最終学歴の卒業証明書、又は、卒業証書(コピーと原本を持って行き、係官が照合して、原本を返してくれる、フランス語のものは日本語訳を添付する)、履歴書、写真2枚、受入側企業説明書、貸借対照表、事業税納税証明書、保証書、契約書(契約期間、給与、職種を明記)受入側の従業員数、外国人従業員のリスト(職種、査証要因)、その他必要に応じて要求されるもの。 以上の書類を揃えるのは大変であるが、どうにか揃えて東京の法務省入国管理事務所へ持って行く、これからがまだ大変なのである。 ある職種に就くには、それなりの経験が有り、教育を受けてなくてはならない。 支店長を例にすると、支店長としての経験が相当期間無くてはならない。 だから、バンクーバーの2番目だったソテール氏を、東京の支店長として迎えるには、ちょっとした細工が必要であった。 おまけに、子供には出生証明書が、奥さんには婚姻証明書が要求される。

外国人の入国審査に対して、とかく悪く言われている法務省であるが、単一民族国家に慣れている日本人は、心の何処かに外国人を排除する気持ちがある。 その日本人の心を代表して非難に耐えているのが法務省出入国管理局だと思う。
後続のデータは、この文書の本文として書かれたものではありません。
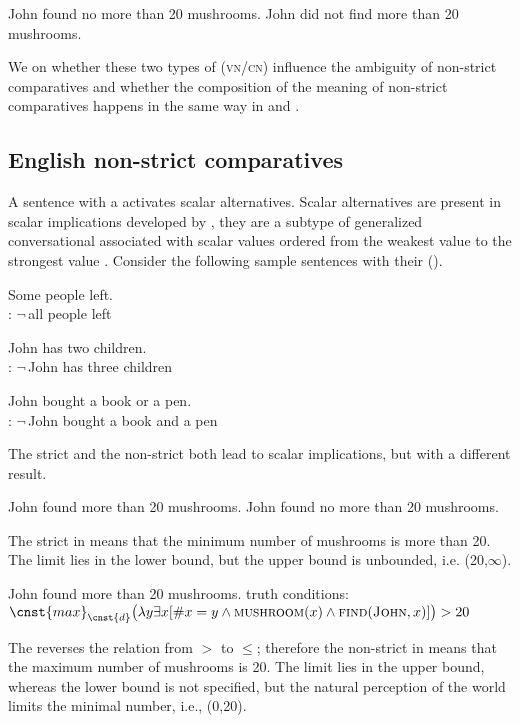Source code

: \documentclass[output=paper, colorlinks, citecolor=brown, newtxmath]{langsci/langscibook}
\begin{document}
\ea \ea John found no more than 20 mushrooms.\label{ex:mush_cn}
\ex John did not find more than 20 mushrooms.\label{ex:mush_vn}
\z
\z


\noindent We  on whether these two types of  (\textsc{vn/cn}) influence the ambiguity of non-strict comparatives and whether the composition of the meaning of non-strict comparatives happens in the same way in  and .



\subsection{English non-strict comparatives}

A sentence with a  activates scalar alternatives. Scalar alternatives are present in scalar implications developed by \cite{horn1989natural,horn1996presupposition}, they are a subtype of generalized conversational  associated with scalar values ordered from the weakest value to the strongest value \citep{horn20135}. Consider the following sample sentences with their  ().

\ea Some people left.\\
: $\neg\,$all people left
\z

\ea John has two children.\\
: $\neg\,$John has three children
\z

\ea John bought a book or a pen.\\
: $\neg\,$John bought a book and a pen
\z


\noindent The strict   and the non-strict   both lead to scalar implications, but with a different result.

\ea \ea John found more than 20 mushrooms.\label{ex:str}
\ex John found no more than 20 mushrooms.\label{ex:non_str}
\z
\z

\noindent The strict  in  means that the  minimum number of mushrooms is more than 20. The limit lies in the lower bound, but the upper bound is unbounded, i.e. (20,$\infty$).

\ea John found more than 20 mushrooms.
\ea truth conditions: $\cnst{max}_{\cnst{d}}\big(\lambda y\exists x[\#x=y \wedge \textsc{mushroom}(x) \wedge \textsc{find}(\textsc{John},x)]\big) > 20$
\z
\z


\noindent The  reverses the relation from $>$ to $\leq$; therefore the non-strict  in  means that the maximum number of mushrooms is 20. The limit lies in the upper bound, whereas the lower bound is not specified, but the natural perception of the world limits the minimal number, i.e., (0,20).
\end{document}
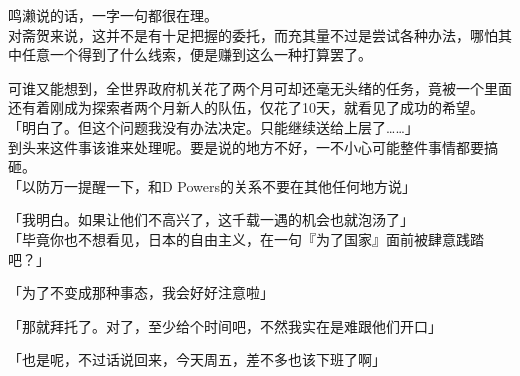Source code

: 鸣濑说的话，一字一句都很在理。\\

对斋贺来说，这并不是有十足把握的委托，而充其量不过是尝试各种办法，哪怕其中任意一个得到了什么线索，便是赚到这么一种打算罢了。

可谁又能想到，全世界政府机关花了两个月可却还毫无头绪的任务，竟被一个里面还有着刚成为探索者两个月新人的队伍，仅花了10天，就看见了成功的希望。\\

「明白了。但这个问题我没有办法决定。只能继续送给上层了……」\\

到头来这件事该谁来处理呢。要是说的地方不好，一不小心可能整件事情都要搞砸。\\

「以防万一提醒一下，和D Powers的关系不要在其他任何地方说」

「我明白。如果让他们不高兴了，这千载一遇的机会也就泡汤了」\\

「毕竟你也不想看见，日本的自由主义，在一句『为了国家』面前被肆意践踏吧？」

「为了不变成那种事态，我会好好注意啦」

「那就拜托了。对了，至少给个时间吧，不然我实在是难跟他们开口」

「也是呢，不过话说回来，今天周五，差不多也该下班了啊」

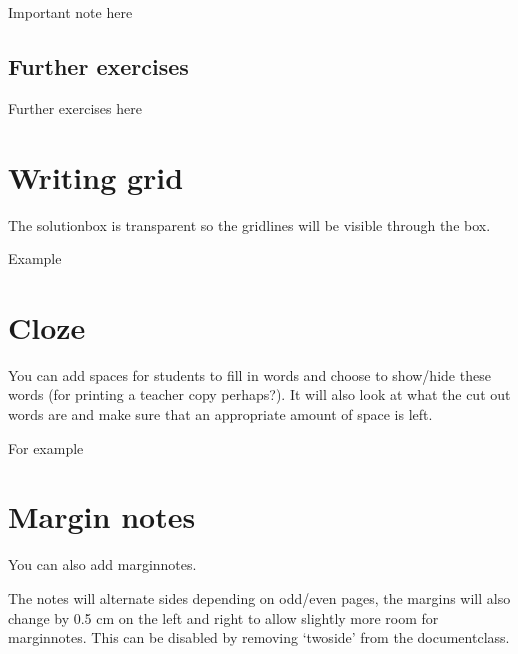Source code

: \documentclass[11pt,a4paper,twoside]{report}
\begin{document}
\begin{important}
  Important note here
\end{important}

\subsection{Further exercises}

\begin{further}
  Further exercises here
\end{further}

\section{Writing grid}

\GridOn


\begin{note}
  The solutionbox is transparent so the gridlines will be visible through the box.
\end{note}

\begin{example}{}
  Example
\end{example}

\section{Cloze}

You can add spaces for students to fill in words and choose to show/hide these words (for printing a teacher copy perhaps?). It will also look at what the cut out words are and make sure that an appropriate amount of space is left.


For example 


\section{Margin notes}
You can also add marginnotes. 

The notes will alternate sides depending on odd/even pages, the margins will also change by 0.5 cm on the left and right to allow slightly more room for marginnotes. This can be disabled by removing `twoside' from the documentclass.
\end{document}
だが、企業の人事にまで口をはさむ必用があるのだろうか。 バンクーバーのパリ国立銀行に居たソテール氏を、東京の支店長にするのは、パリ国立銀行の本店が決めた事なのである。 それに対して資格云々言うのは、それこそ資格外行為ではないのだろうか。 ともかく、申請は受理されたが、処理されるのに2ヶ月以上かかるのにも困った。 ソテール氏家族5人は、許可が待てずに東京へ来てしまった。 3ヶ月以内の短期の査証なら、空港で簡単に発給してくれる。

長期滞在の査証が許可されても、国内では発給されない。 この法務省方式になってから、東京支店勤務になる人のほとんどが、許可を待てずに東京へ来て働き始め、許可証が出ると近隣の日本大使館へ査証をもらいに行くことになった。 ソウルでも良いのだが、ホンコンの方が短い休日を楽しめるのである。

散々苦労した査証の最初の取得者である新支店長ソテール氏は、一見、気の良さそうな白髪の、フランス人にしては小柄な男であるが、案外気難しがり家で。 東京での初仕事は、永年勤務している年長の事情通秘書たちを、自分から遠ざける事であった。 彼には経験豊かな秘書は煩い存在でしかなく、何でも「はい」という若い秘書を好んだ。 これが我が儘支店長による恐慌政治の始まりだとは、まだ誰も気が付いていなかった。



44 マカオ
2005年08月02日(火)

前年の運動会に派遣された人たちは大勢だったために、休暇を与えることが出来なかったが謙治たちの時は、それぞれが短くはあったが休暇を貰って来ていた。 運動会は土曜日に行われたので、日曜日は香港側の接待を辞退して4人仲良くマカオへ渡った。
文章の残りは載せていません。